Today the length of the earth's quadrant can be measured relatively easily by the use of satellites. Such measurements show that the meter is actually about 1/5 of a millimeter shorter than one ten-millionth of the earth's quadrant. The startling thing about this fact is not that the meter does not conform to its original conception, but that two 18th century surveyors should have come so close.
Since 1795 the former royal jeweler had been producing bars of platinum 4 mm thick, 25.3 mm wide and about a provisional meter long, with plane parallel ends. The lengths of these bars were compared with the length of the meter as determined by the survey. The one nearest that length (at 0°C) was deposited in the National Archives on June 22, 1799, and has since been known as the Mètre des Archives. The metric system itself was legalized on December 10, 1799.
The Mètre des Archives was, by definition, a meter long, from end to end. Metrologists call such a standard an end measure. End measure standards are not a good idea, because any simple way of measuring their lengths requires touching the ends, which causes wear and shortens the standard. A much better form for a standard of a unit of length is a pair of scratches on a metal bar, because the lines' locations can be determined visually. Such a standard is called a line measure.
International interest in the meter and the French proselytizing spirit led to two international conferences (Commission Internationale du Mètre) in 1870 and 1872 to discuss international standardization of the meter. The attendees favored replacing the Mètre des Archives with a new prototype which would be a line measure and made of a harder, platinum-iridium alloy (10% iridium, to within 0.0001%). They also suggested that the meter be taken as the length of the Mètre des Archives, “in the state in which it is found,” without reference to the quadrant of the Earth.

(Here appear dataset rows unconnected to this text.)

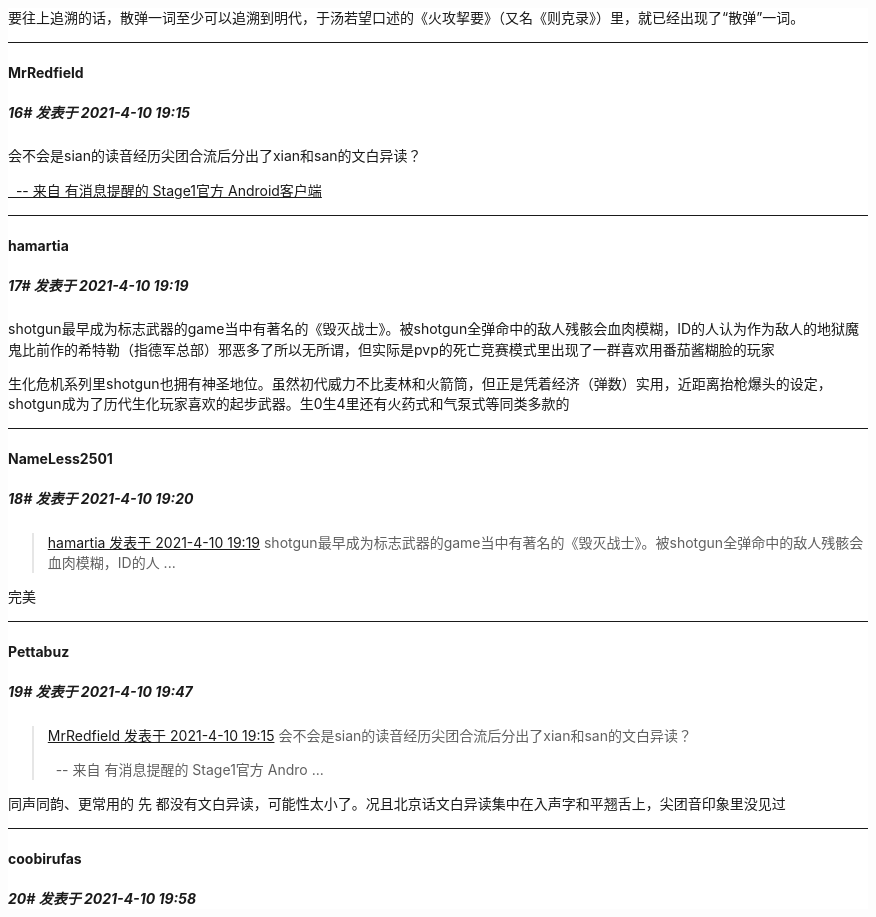 
要往上追溯的话，散弹一词至少可以追溯到明代，于汤若望口述的《火攻挈要》（又名《则克录》）里，就已经出现了“散弹”一词。


-----

####  MrRedfield  
##### 16#       发表于 2021-4-10 19:15


会不会是sian的读音经历尖团合流后分出了xian和san的文白异读？

[  -- 来自 有消息提醒的 Stage1官方 Android客户端](https://www.coolapk.com/apk/140634)


-----

####  hamartia  
##### 17#       发表于 2021-4-10 19:19


shotgun最早成为标志武器的game当中有著名的《毁灭战士》。被shotgun全弹命中的敌人残骸会血肉模糊，ID的人认为作为敌人的地狱魔鬼比前作的希特勒（指德军总部）邪恶多了所以无所谓，但实际是pvp的死亡竞赛模式里出现了一群喜欢用番茄酱糊脸的玩家


生化危机系列里shotgun也拥有神圣地位。虽然初代威力不比麦林和火箭筒，但正是凭着经济（弹数）实用，近距离抬枪爆头的设定，shotgun成为了历代生化玩家喜欢的起步武器。生0生4里还有火药式和气泵式等同类多款的


-----

####  NameLess2501  
##### 18#       发表于 2021-4-10 19:20


<blockquote><a href="httphttps://bbs.saraba1st.com/2b/forum.php?mod=redirect&amp;goto=findpost&amp;pid=50896826&amp;ptid=1998293" target="_blank">hamartia 发表于 2021-4-10 19:19</a>
shotgun最早成为标志武器的game当中有著名的《毁灭战士》。被shotgun全弹命中的敌人残骸会血肉模糊，ID的人 ...</blockquote>
完美


-----

####  Pettabuz  
##### 19#       发表于 2021-4-10 19:47


<blockquote><a href="httphttps://bbs.saraba1st.com/2b/forum.php?mod=redirect&amp;goto=findpost&amp;pid=50896772&amp;ptid=1998293" target="_blank">MrRedfield 发表于 2021-4-10 19:15</a>
会不会是sian的读音经历尖团合流后分出了xian和san的文白异读？

  -- 来自 有消息提醒的 Stage1官方 Andro ...</blockquote>
同声同韵、更常用的 先 都没有文白异读，可能性太小了。况且北京话文白异读集中在入声字和平翘舌上，尖团音印象里没见过


-----

####  coobirufas  
##### 20#       发表于 2021-4-10 19:58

In 1875, twenty countries attended the third conference. Eighteen subscribed to a treaty (the Convention du Mètre), which set up the Bureau International des Poids et Mésures. Production of the meter standard, however, proved very difficult. Besides having an extremely high melting point (2,443°C), iridium had not yet been produced in purities greater than 50%. The bars from the first casting of the alloy, in 1874, were rejected in 1877, and the problem was turned over to the London firm of Johnson, Matthey and Co. They succeeded, and one of the resulting bars was made the provisional standard, even though it was 0.006 mm shorter than the Mètre des Archives. In 1882 France ordered thirty more bars, one of which (No. 6) turned out to be, as nearly as could be ascertained, exactly the length of the Mètre des Archives. This bar is the standard which was declared to be the International Prototype of the Meter by the First General Conference on Weights and Measures (first CGPM) in 1889: “This prototype, at the temperature of melting ice, shall henceforth represent the metric unit of length.” The International Prototype continues to be preserved by the BIPM.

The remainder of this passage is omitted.